=== ACTIVITY ===
Read the records below and report each line in which "overview" occurs.

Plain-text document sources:
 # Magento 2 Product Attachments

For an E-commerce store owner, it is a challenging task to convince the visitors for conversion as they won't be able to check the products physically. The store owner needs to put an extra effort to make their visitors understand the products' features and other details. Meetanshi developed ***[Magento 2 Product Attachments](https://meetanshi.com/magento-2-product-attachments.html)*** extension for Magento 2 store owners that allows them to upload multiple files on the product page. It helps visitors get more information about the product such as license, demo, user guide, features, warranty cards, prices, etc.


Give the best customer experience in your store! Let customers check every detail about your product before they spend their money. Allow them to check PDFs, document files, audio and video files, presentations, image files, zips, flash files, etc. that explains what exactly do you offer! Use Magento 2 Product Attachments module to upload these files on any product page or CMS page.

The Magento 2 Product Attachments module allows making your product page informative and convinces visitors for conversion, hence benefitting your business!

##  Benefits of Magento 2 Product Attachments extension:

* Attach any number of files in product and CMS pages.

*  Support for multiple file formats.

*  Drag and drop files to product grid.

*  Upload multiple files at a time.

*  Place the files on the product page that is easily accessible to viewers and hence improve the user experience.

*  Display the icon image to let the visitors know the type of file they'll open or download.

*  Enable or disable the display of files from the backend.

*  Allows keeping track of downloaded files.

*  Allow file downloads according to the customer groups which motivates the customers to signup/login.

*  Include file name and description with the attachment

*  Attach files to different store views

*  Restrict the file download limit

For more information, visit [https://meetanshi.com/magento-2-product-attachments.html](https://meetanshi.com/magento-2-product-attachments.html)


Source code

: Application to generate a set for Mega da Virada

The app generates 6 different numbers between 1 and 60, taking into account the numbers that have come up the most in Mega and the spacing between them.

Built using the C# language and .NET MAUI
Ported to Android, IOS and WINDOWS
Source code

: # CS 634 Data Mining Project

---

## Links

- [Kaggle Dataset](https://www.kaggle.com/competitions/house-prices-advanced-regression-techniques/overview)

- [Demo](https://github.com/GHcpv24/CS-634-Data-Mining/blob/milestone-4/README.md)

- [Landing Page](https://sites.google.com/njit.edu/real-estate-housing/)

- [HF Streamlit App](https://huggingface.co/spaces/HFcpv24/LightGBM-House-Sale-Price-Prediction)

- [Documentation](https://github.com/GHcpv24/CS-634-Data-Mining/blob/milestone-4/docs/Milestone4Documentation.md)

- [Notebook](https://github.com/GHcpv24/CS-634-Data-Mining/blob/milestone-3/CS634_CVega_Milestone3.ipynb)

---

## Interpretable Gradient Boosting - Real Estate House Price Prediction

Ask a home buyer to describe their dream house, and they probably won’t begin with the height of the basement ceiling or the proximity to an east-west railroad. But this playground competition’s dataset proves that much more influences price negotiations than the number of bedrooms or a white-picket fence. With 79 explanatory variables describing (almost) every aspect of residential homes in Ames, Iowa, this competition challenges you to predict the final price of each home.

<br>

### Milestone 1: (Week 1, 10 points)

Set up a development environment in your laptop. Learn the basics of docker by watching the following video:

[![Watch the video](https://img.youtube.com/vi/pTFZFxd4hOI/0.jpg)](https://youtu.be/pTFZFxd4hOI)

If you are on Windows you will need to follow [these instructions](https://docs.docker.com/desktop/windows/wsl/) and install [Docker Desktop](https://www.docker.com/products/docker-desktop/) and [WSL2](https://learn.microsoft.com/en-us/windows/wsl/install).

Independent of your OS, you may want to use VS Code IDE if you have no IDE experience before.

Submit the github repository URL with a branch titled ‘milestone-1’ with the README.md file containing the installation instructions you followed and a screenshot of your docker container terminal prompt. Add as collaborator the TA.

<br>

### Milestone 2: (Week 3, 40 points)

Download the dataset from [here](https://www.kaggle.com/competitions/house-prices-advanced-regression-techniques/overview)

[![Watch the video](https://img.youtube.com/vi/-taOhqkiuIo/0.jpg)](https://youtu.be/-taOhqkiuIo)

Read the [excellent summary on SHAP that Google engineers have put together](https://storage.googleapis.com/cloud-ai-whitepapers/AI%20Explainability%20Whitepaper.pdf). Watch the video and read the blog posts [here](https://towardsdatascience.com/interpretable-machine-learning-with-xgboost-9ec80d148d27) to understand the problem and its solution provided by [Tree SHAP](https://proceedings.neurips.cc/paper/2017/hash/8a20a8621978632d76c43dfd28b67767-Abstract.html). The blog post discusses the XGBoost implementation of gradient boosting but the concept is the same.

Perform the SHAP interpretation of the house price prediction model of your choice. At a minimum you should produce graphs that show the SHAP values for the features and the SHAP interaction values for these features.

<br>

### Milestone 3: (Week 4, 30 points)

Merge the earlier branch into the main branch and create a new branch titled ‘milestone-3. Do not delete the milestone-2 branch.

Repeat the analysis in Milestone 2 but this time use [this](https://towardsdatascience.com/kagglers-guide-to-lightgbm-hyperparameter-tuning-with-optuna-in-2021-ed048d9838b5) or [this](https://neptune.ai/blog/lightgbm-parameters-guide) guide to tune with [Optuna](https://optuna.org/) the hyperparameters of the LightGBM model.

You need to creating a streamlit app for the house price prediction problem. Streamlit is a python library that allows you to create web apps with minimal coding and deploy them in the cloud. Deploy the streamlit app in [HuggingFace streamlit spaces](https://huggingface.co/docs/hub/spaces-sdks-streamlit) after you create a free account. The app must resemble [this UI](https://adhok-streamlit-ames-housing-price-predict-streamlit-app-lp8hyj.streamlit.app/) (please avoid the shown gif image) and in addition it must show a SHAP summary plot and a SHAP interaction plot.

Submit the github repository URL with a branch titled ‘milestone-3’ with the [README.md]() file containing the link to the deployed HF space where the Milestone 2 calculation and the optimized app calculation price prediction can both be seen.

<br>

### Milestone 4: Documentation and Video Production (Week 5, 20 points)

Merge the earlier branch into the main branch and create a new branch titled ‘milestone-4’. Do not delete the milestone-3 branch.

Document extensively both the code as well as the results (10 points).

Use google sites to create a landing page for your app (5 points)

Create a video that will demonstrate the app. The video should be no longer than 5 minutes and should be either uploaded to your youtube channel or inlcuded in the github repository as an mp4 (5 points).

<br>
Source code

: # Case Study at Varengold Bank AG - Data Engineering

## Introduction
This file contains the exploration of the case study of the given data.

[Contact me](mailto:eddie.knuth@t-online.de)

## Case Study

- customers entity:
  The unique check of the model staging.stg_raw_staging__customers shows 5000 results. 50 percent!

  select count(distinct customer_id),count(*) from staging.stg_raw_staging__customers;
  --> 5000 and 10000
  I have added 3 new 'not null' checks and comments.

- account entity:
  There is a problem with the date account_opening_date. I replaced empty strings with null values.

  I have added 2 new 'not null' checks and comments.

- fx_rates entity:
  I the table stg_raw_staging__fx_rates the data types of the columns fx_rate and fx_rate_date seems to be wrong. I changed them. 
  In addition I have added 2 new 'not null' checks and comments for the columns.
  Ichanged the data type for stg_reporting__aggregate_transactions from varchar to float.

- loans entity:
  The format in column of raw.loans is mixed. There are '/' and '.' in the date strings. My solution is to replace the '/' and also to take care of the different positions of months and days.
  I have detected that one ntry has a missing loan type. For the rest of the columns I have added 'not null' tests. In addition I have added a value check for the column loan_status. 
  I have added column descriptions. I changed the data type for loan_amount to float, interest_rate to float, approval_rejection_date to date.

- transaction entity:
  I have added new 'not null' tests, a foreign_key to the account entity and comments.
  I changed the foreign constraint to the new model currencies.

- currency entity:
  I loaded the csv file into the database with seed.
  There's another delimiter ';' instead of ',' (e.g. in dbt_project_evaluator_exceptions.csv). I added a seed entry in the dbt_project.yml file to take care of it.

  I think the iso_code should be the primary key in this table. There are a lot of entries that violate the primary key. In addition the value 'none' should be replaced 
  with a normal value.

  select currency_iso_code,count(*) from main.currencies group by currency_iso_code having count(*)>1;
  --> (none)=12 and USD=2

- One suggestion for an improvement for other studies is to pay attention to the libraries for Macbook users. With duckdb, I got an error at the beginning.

=== WRITTEN SOLUTION ===
- [Kaggle Dataset](https://www.kaggle.com/competitions/house-prices-advanced-regression-techniques/overview)
Download the dataset from [here](https://www.kaggle.com/competitions/house-prices-advanced-regression-techniques/overview)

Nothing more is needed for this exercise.